8-bit version of Nous Research Nous-Hermes-13B, quantized using CTranslate2.
How to Use
The great thing about ctranslate2
is that it is basically self-contained (other than the tokenizer, for which you'll use a HuggingFace Transformers tokenizer). One quirk is that the translated model (depending which inference/generation method you use) may expect tokens (string) rather than token_ids (int). To get started, use git or huggingface_hub to download this repo. You'll point ctranslate2
at the folder for inference.
Example:
import ctranslate2
# point it to folder that contains all the files in this repo. here we're calling it nous-hermes-ct2
model = ctranslate2.Generator("nous-hermes-ct2", device="cuda")
tokenizer = AutoTokenizer.from_pretrained("NousResearch/Nous-Hermes-13b", use_fast=False)
# get input ids, then turn them back into tokens
input_ids = tokenizer((
"### Instruction: What's the square root of 2?\n\n"
"### Response:")).input_ids
input_tokens = tokenizer.convert_ids_to_tokens(input_ids)
# generate completion, which is an iterator (you can stream tokens as they come out!)

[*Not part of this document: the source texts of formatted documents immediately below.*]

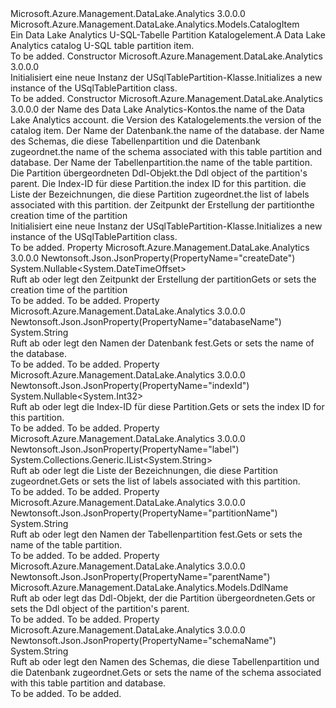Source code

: <Type Name="USqlTablePartition" FullName="Microsoft.Azure.Management.DataLake.Analytics.Models.USqlTablePartition">
  <TypeSignature Language="C#" Value="public class USqlTablePartition : Microsoft.Azure.Management.DataLake.Analytics.Models.CatalogItem" />
  <TypeSignature Language="ILAsm" Value=".class public auto ansi beforefieldinit USqlTablePartition extends Microsoft.Azure.Management.DataLake.Analytics.Models.CatalogItem" />
  <TypeSignature Language="DocId" Value="T:Microsoft.Azure.Management.DataLake.Analytics.Models.USqlTablePartition" />
  <TypeSignature Language="VB.NET" Value="Public Class USqlTablePartition&#xA;Inherits CatalogItem" />
  <TypeSignature Language="F#" Value="type USqlTablePartition = class&#xA;    inherit CatalogItem" />
  <AssemblyInfo>
    <AssemblyName>Microsoft.Azure.Management.DataLake.Analytics</AssemblyName>
    <AssemblyVersion>3.0.0.0</AssemblyVersion>
  </AssemblyInfo>
  <Base>
    <BaseTypeName>Microsoft.Azure.Management.DataLake.Analytics.Models.CatalogItem</BaseTypeName>
  </Base>
  <Interfaces />
  <Docs>
    <summary>
            <span data-ttu-id="2f969-101">Ein Data Lake Analytics U-SQL-Tabelle Partition Katalogelement.</span><span class="sxs-lookup"><span data-stu-id="2f969-101">A Data Lake Analytics catalog U-SQL table partition item.</span></span>
            </summary>
    <remarks>To be added.</remarks>
  </Docs>
  <Members>
    <Member MemberName=".ctor">
      <MemberSignature Language="C#" Value="public USqlTablePartition ();" />
      <MemberSignature Language="ILAsm" Value=".method public hidebysig specialname rtspecialname instance void .ctor() cil managed" />
      <MemberSignature Language="DocId" Value="M:Microsoft.Azure.Management.DataLake.Analytics.Models.USqlTablePartition.#ctor" />
      <MemberSignature Language="VB.NET" Value="Public Sub New ()" />
      <MemberType>Constructor</MemberType>
      <AssemblyInfo>
        <AssemblyName>Microsoft.Azure.Management.DataLake.Analytics</AssemblyName>
        <AssemblyVersion>3.0.0.0</AssemblyVersion>
      </AssemblyInfo>
      <Parameters />
      <Docs>
        <summary>
            <span data-ttu-id="2f969-102">Initialisiert eine neue Instanz der USqlTablePartition-Klasse.</span><span class="sxs-lookup"><span data-stu-id="2f969-102">Initializes a new instance of the USqlTablePartition class.</span></span>
            </summary>
        <remarks>To be added.</remarks>
      </Docs>
    </Member>
    <Member MemberName=".ctor">
      <MemberSignature Language="C#" Value="public USqlTablePartition (string computeAccountName = null, Nullable&lt;Guid&gt; version = null, string databaseName = null, string schemaName = null, string name = null, Microsoft.Azure.Management.DataLake.Analytics.Models.DdlName parentName = null, Nullable&lt;int&gt; indexId = null, System.Collections.Generic.IList&lt;string&gt; label = null, Nullable&lt;DateTimeOffset&gt; createDate = null);" />
      <MemberSignature Language="ILAsm" Value=".method public hidebysig specialname rtspecialname instance void .ctor(string computeAccountName, valuetype System.Nullable`1&lt;valuetype System.Guid&gt; version, string databaseName, string schemaName, string name, class Microsoft.Azure.Management.DataLake.Analytics.Models.DdlName parentName, valuetype System.Nullable`1&lt;int32&gt; indexId, class System.Collections.Generic.IList`1&lt;string&gt; label, valuetype System.Nullable`1&lt;valuetype System.DateTimeOffset&gt; createDate) cil managed" />
      <MemberSignature Language="DocId" Value="M:Microsoft.Azure.Management.DataLake.Analytics.Models.USqlTablePartition.#ctor(System.String,System.Nullable{System.Guid},System.String,System.String,System.String,Microsoft.Azure.Management.DataLake.Analytics.Models.DdlName,System.Nullable{System.Int32},System.Collections.Generic.IList{System.String},System.Nullable{System.DateTimeOffset})" />
      <MemberSignature Language="VB.NET" Value="Public Sub New (Optional computeAccountName As String = null, Optional version As Nullable(Of Guid) = null, Optional databaseName As String = null, Optional schemaName As String = null, Optional name As String = null, Optional parentName As DdlName = null, Optional indexId As Nullable(Of Integer) = null, Optional label As IList(Of String) = null, Optional createDate As Nullable(Of DateTimeOffset) = null)" />
      <MemberSignature Language="F#" Value="new Microsoft.Azure.Management.DataLake.Analytics.Models.USqlTablePartition : string * Nullable&lt;Guid&gt; * string * string * string * Microsoft.Azure.Management.DataLake.Analytics.Models.DdlName * Nullable&lt;int&gt; * System.Collections.Generic.IList&lt;string&gt; * Nullable&lt;DateTimeOffset&gt; -&gt; Microsoft.Azure.Management.DataLake.Analytics.Models.USqlTablePartition" Usage="new Microsoft.Azure.Management.DataLake.Analytics.Models.USqlTablePartition (computeAccountName, version, databaseName, schemaName, name, parentName, indexId, label, createDate)" />
      <MemberType>Constructor</MemberType>
      <AssemblyInfo>
        <AssemblyName>Microsoft.Azure.Management.DataLake.Analytics</AssemblyName>
        <AssemblyVersion>3.0.0.0</AssemblyVersion>
      </AssemblyInfo>
      <Parameters>
        <Parameter Name="computeAccountName" Type="System.String" />
        <Parameter Name="version" Type="System.Nullable&lt;System.Guid&gt;" />
        <Parameter Name="databaseName" Type="System.String" />
        <Parameter Name="schemaName" Type="System.String" />
        <Parameter Name="name" Type="System.String" />
        <Parameter Name="parentName" Type="Microsoft.Azure.Management.DataLake.Analytics.Models.DdlName" />
        <Parameter Name="indexId" Type="System.Nullable&lt;System.Int32&gt;" />
        <Parameter Name="label" Type="System.Collections.Generic.IList&lt;System.String&gt;" />
        <Parameter Name="createDate" Type="System.Nullable&lt;System.DateTimeOffset&gt;" />
      </Parameters>
      <Docs>
        <param name="computeAccountName"><span data-ttu-id="2f969-103">der Name des Data Lake Analytics-Kontos.</span><span class="sxs-lookup"><span data-stu-id="2f969-103">the name of the Data Lake Analytics account.</span></span></param>
        <param name="version"><span data-ttu-id="2f969-104">die Version des Katalogelements.</span><span class="sxs-lookup"><span data-stu-id="2f969-104">the version of the catalog item.</span></span></param>
        <param name="databaseName"><span data-ttu-id="2f969-105">Der Name der Datenbank.</span><span class="sxs-lookup"><span data-stu-id="2f969-105">the name of the database.</span></span></param>
        <param name="schemaName"><span data-ttu-id="2f969-106">der Name des Schemas, die diese Tabellenpartition und die Datenbank zugeordnet.</span><span class="sxs-lookup"><span data-stu-id="2f969-106">the name of the schema associated with this table partition and database.</span></span></param>
        <param name="name"><span data-ttu-id="2f969-107">Der Name der Tabellenpartition.</span><span class="sxs-lookup"><span data-stu-id="2f969-107">the name of the table partition.</span></span></param>
        <param name="parentName"><span data-ttu-id="2f969-108">Die Partition übergeordneten Ddl-Objekt.</span><span class="sxs-lookup"><span data-stu-id="2f969-108">the Ddl object of the partition's parent.</span></span></param>
        <param name="indexId"><span data-ttu-id="2f969-109">Die Index-ID für diese Partition.</span><span class="sxs-lookup"><span data-stu-id="2f969-109">the index ID for this partition.</span></span></param>
        <param name="label"><span data-ttu-id="2f969-110">die Liste der Bezeichnungen, die diese Partition zugeordnet.</span><span class="sxs-lookup"><span data-stu-id="2f969-110">the list of labels associated with this partition.</span></span></param>
        <param name="createDate"><span data-ttu-id="2f969-111">der Zeitpunkt der Erstellung der partition</span><span class="sxs-lookup"><span data-stu-id="2f969-111">the creation time of the partition</span></span></param>
        <summary>
            <span data-ttu-id="2f969-112">Initialisiert eine neue Instanz der USqlTablePartition-Klasse.</span><span class="sxs-lookup"><span data-stu-id="2f969-112">Initializes a new instance of the USqlTablePartition class.</span></span>
            </summary>
        <remarks>To be added.</remarks>
      </Docs>
    </Member>
    <Member MemberName="CreateDate">
      <MemberSignature Language="C#" Value="public Nullable&lt;DateTimeOffset&gt; CreateDate { get; set; }" />
      <MemberSignature Language="ILAsm" Value=".property instance valuetype System.Nullable`1&lt;valuetype System.DateTimeOffset&gt; CreateDate" />
      <MemberSignature Language="DocId" Value="P:Microsoft.Azure.Management.DataLake.Analytics.Models.USqlTablePartition.CreateDate" />
      <MemberSignature Language="VB.NET" Value="Public Property CreateDate As Nullable(Of DateTimeOffset)" />
      <MemberSignature Language="F#" Value="member this.CreateDate : Nullable&lt;DateTimeOffset&gt; with get, set" Usage="Microsoft.Azure.Management.DataLake.Analytics.Models.USqlTablePartition.CreateDate" />
      <MemberType>Property</MemberType>
      <AssemblyInfo>
        <AssemblyName>Microsoft.Azure.Management.DataLake.Analytics</AssemblyName>
        <AssemblyVersion>3.0.0.0</AssemblyVersion>
      </AssemblyInfo>
      <Attributes>
        <Attribute>
          <AttributeName>Newtonsoft.Json.JsonProperty(PropertyName="createDate")</AttributeName>
        </Attribute>
      </Attributes>
      <ReturnValue>
        <ReturnType>System.Nullable&lt;System.DateTimeOffset&gt;</ReturnType>
      </ReturnValue>
      <Docs>
        <summary>
            <span data-ttu-id="2f969-113">Ruft ab oder legt den Zeitpunkt der Erstellung der partition</span><span class="sxs-lookup"><span data-stu-id="2f969-113">Gets or sets the creation time of the partition</span></span>
            </summary>
        <value>To be added.</value>
        <remarks>To be added.</remarks>
      </Docs>
    </Member>
    <Member MemberName="DatabaseName">
      <MemberSignature Language="C#" Value="public string DatabaseName { get; set; }" />
      <MemberSignature Language="ILAsm" Value=".property instance string DatabaseName" />
      <MemberSignature Language="DocId" Value="P:Microsoft.Azure.Management.DataLake.Analytics.Models.USqlTablePartition.DatabaseName" />
      <MemberSignature Language="VB.NET" Value="Public Property DatabaseName As String" />
      <MemberSignature Language="F#" Value="member this.DatabaseName : string with get, set" Usage="Microsoft.Azure.Management.DataLake.Analytics.Models.USqlTablePartition.DatabaseName" />
      <MemberType>Property</MemberType>
      <AssemblyInfo>
        <AssemblyName>Microsoft.Azure.Management.DataLake.Analytics</AssemblyName>
        <AssemblyVersion>3.0.0.0</AssemblyVersion>
      </AssemblyInfo>
      <Attributes>
        <Attribute>
          <AttributeName>Newtonsoft.Json.JsonProperty(PropertyName="databaseName")</AttributeName>
        </Attribute>
      </Attributes>
      <ReturnValue>
        <ReturnType>System.String</ReturnType>
      </ReturnValue>
      <Docs>
        <summary>
            <span data-ttu-id="2f969-114">Ruft ab oder legt den Namen der Datenbank fest.</span><span class="sxs-lookup"><span data-stu-id="2f969-114">Gets or sets the name of the database.</span></span>
            </summary>
        <value>To be added.</value>
        <remarks>To be added.</remarks>
      </Docs>
    </Member>
    <Member MemberName="IndexId">
      <MemberSignature Language="C#" Value="public Nullable&lt;int&gt; IndexId { get; set; }" />
      <MemberSignature Language="ILAsm" Value=".property instance valuetype System.Nullable`1&lt;int32&gt; IndexId" />
      <MemberSignature Language="DocId" Value="P:Microsoft.Azure.Management.DataLake.Analytics.Models.USqlTablePartition.IndexId" />
      <MemberSignature Language="VB.NET" Value="Public Property IndexId As Nullable(Of Integer)" />
      <MemberSignature Language="F#" Value="member this.IndexId : Nullable&lt;int&gt; with get, set" Usage="Microsoft.Azure.Management.DataLake.Analytics.Models.USqlTablePartition.IndexId" />
      <MemberType>Property</MemberType>
      <AssemblyInfo>
        <AssemblyName>Microsoft.Azure.Management.DataLake.Analytics</AssemblyName>
        <AssemblyVersion>3.0.0.0</AssemblyVersion>
      </AssemblyInfo>
      <Attributes>
        <Attribute>
          <AttributeName>Newtonsoft.Json.JsonProperty(PropertyName="indexId")</AttributeName>
        </Attribute>
      </Attributes>
      <ReturnValue>
        <ReturnType>System.Nullable&lt;System.Int32&gt;</ReturnType>
      </ReturnValue>
      <Docs>
        <summary>
            <span data-ttu-id="2f969-115">Ruft ab oder legt die Index-ID für diese Partition.</span><span class="sxs-lookup"><span data-stu-id="2f969-115">Gets or sets the index ID for this partition.</span></span>
            </summary>
        <value>To be added.</value>
        <remarks>To be added.</remarks>
      </Docs>
    </Member>
    <Member MemberName="Label">
      <MemberSignature Language="C#" Value="public System.Collections.Generic.IList&lt;string&gt; Label { get; set; }" />
      <MemberSignature Language="ILAsm" Value=".property instance class System.Collections.Generic.IList`1&lt;string&gt; Label" />
      <MemberSignature Language="DocId" Value="P:Microsoft.Azure.Management.DataLake.Analytics.Models.USqlTablePartition.Label" />
      <MemberSignature Language="VB.NET" Value="Public Property Label As IList(Of String)" />
      <MemberSignature Language="F#" Value="member this.Label : System.Collections.Generic.IList&lt;string&gt; with get, set" Usage="Microsoft.Azure.Management.DataLake.Analytics.Models.USqlTablePartition.Label" />
      <MemberType>Property</MemberType>
      <AssemblyInfo>
        <AssemblyName>Microsoft.Azure.Management.DataLake.Analytics</AssemblyName>
        <AssemblyVersion>3.0.0.0</AssemblyVersion>
      </AssemblyInfo>
      <Attributes>
        <Attribute>
          <AttributeName>Newtonsoft.Json.JsonProperty(PropertyName="label")</AttributeName>
        </Attribute>
      </Attributes>
      <ReturnValue>
        <ReturnType>System.Collections.Generic.IList&lt;System.String&gt;</ReturnType>
      </ReturnValue>
      <Docs>
        <summary>
            <span data-ttu-id="2f969-116">Ruft ab oder legt die Liste der Bezeichnungen, die diese Partition zugeordnet.</span><span class="sxs-lookup"><span data-stu-id="2f969-116">Gets or sets the list of labels associated with this partition.</span></span>
            </summary>
        <value>To be added.</value>
        <remarks>To be added.</remarks>
      </Docs>
    </Member>
    <Member MemberName="Name">
      <MemberSignature Language="C#" Value="public string Name { get; set; }" />
      <MemberSignature Language="ILAsm" Value=".property instance string Name" />
      <MemberSignature Language="DocId" Value="P:Microsoft.Azure.Management.DataLake.Analytics.Models.USqlTablePartition.Name" />
      <MemberSignature Language="VB.NET" Value="Public Property Name As String" />
      <MemberSignature Language="F#" Value="member this.Name : string with get, set" Usage="Microsoft.Azure.Management.DataLake.Analytics.Models.USqlTablePartition.Name" />
      <MemberType>Property</MemberType>
      <AssemblyInfo>
        <AssemblyName>Microsoft.Azure.Management.DataLake.Analytics</AssemblyName>
        <AssemblyVersion>3.0.0.0</AssemblyVersion>
      </AssemblyInfo>
      <Attributes>
        <Attribute>
          <AttributeName>Newtonsoft.Json.JsonProperty(PropertyName="partitionName")</AttributeName>
        </Attribute>
      </Attributes>
      <ReturnValue>
        <ReturnType>System.String</ReturnType>
      </ReturnValue>
      <Docs>
        <summary>
            <span data-ttu-id="2f969-117">Ruft ab oder legt den Namen der Tabellenpartition fest.</span><span class="sxs-lookup"><span data-stu-id="2f969-117">Gets or sets the name of the table partition.</span></span>
            </summary>
        <value>To be added.</value>
        <remarks>To be added.</remarks>
      </Docs>
    </Member>
    <Member MemberName="ParentName">
      <MemberSignature Language="C#" Value="public Microsoft.Azure.Management.DataLake.Analytics.Models.DdlName ParentName { get; set; }" />
      <MemberSignature Language="ILAsm" Value=".property instance class Microsoft.Azure.Management.DataLake.Analytics.Models.DdlName ParentName" />
      <MemberSignature Language="DocId" Value="P:Microsoft.Azure.Management.DataLake.Analytics.Models.USqlTablePartition.ParentName" />
      <MemberSignature Language="VB.NET" Value="Public Property ParentName As DdlName" />
      <MemberSignature Language="F#" Value="member this.ParentName : Microsoft.Azure.Management.DataLake.Analytics.Models.DdlName with get, set" Usage="Microsoft.Azure.Management.DataLake.Analytics.Models.USqlTablePartition.ParentName" />
      <MemberType>Property</MemberType>
      <AssemblyInfo>
        <AssemblyName>Microsoft.Azure.Management.DataLake.Analytics</AssemblyName>
        <AssemblyVersion>3.0.0.0</AssemblyVersion>
      </AssemblyInfo>
      <Attributes>
        <Attribute>
          <AttributeName>Newtonsoft.Json.JsonProperty(PropertyName="parentName")</AttributeName>
        </Attribute>
      </Attributes>
      <ReturnValue>
        <ReturnType>Microsoft.Azure.Management.DataLake.Analytics.Models.DdlName</ReturnType>
      </ReturnValue>
      <Docs>
        <summary>
            <span data-ttu-id="2f969-118">Ruft ab oder legt das Ddl-Objekt, der die Partition übergeordneten.</span><span class="sxs-lookup"><span data-stu-id="2f969-118">Gets or sets the Ddl object of the partition's parent.</span></span>
            </summary>
        <value>To be added.</value>
        <remarks>To be added.</remarks>
      </Docs>
    </Member>
    <Member MemberName="SchemaName">
      <MemberSignature Language="C#" Value="public string SchemaName { get; set; }" />
      <MemberSignature Language="ILAsm" Value=".property instance string SchemaName" />
      <MemberSignature Language="DocId" Value="P:Microsoft.Azure.Management.DataLake.Analytics.Models.USqlTablePartition.SchemaName" />
      <MemberSignature Language="VB.NET" Value="Public Property SchemaName As String" />
      <MemberSignature Language="F#" Value="member this.SchemaName : string with get, set" Usage="Microsoft.Azure.Management.DataLake.Analytics.Models.USqlTablePartition.SchemaName" />
      <MemberType>Property</MemberType>
      <AssemblyInfo>
        <AssemblyName>Microsoft.Azure.Management.DataLake.Analytics</AssemblyName>
        <AssemblyVersion>3.0.0.0</AssemblyVersion>
      </AssemblyInfo>
      <Attributes>
        <Attribute>
          <AttributeName>Newtonsoft.Json.JsonProperty(PropertyName="schemaName")</AttributeName>
        </Attribute>
      </Attributes>
      <ReturnValue>
        <ReturnType>System.String</ReturnType>
      </ReturnValue>
      <Docs>
        <summary>
            <span data-ttu-id="2f969-119">Ruft ab oder legt den Namen des Schemas, die diese Tabellenpartition und die Datenbank zugeordnet.</span><span class="sxs-lookup"><span data-stu-id="2f969-119">Gets or sets the name of the schema associated with this table partition and database.</span></span>
            </summary>
        <value>To be added.</value>
        <remarks>To be added.</remarks>
      </Docs>
    </Member>
  </Members>
</Type>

it = model.generate_tokens(
input_tokens,
max_length=100
)
output = [token.token_id for token in it]
decoded = tokenizer.decode(output, skip_special_tokens=True)
print(decoded)
There are other methods for inference, including generate_batch
(no streaming, supports batched inputs), forward_batch
(only does 1 forward pass of the model), and score_batch
(computes token-level likelihood & perplexity). See docs here.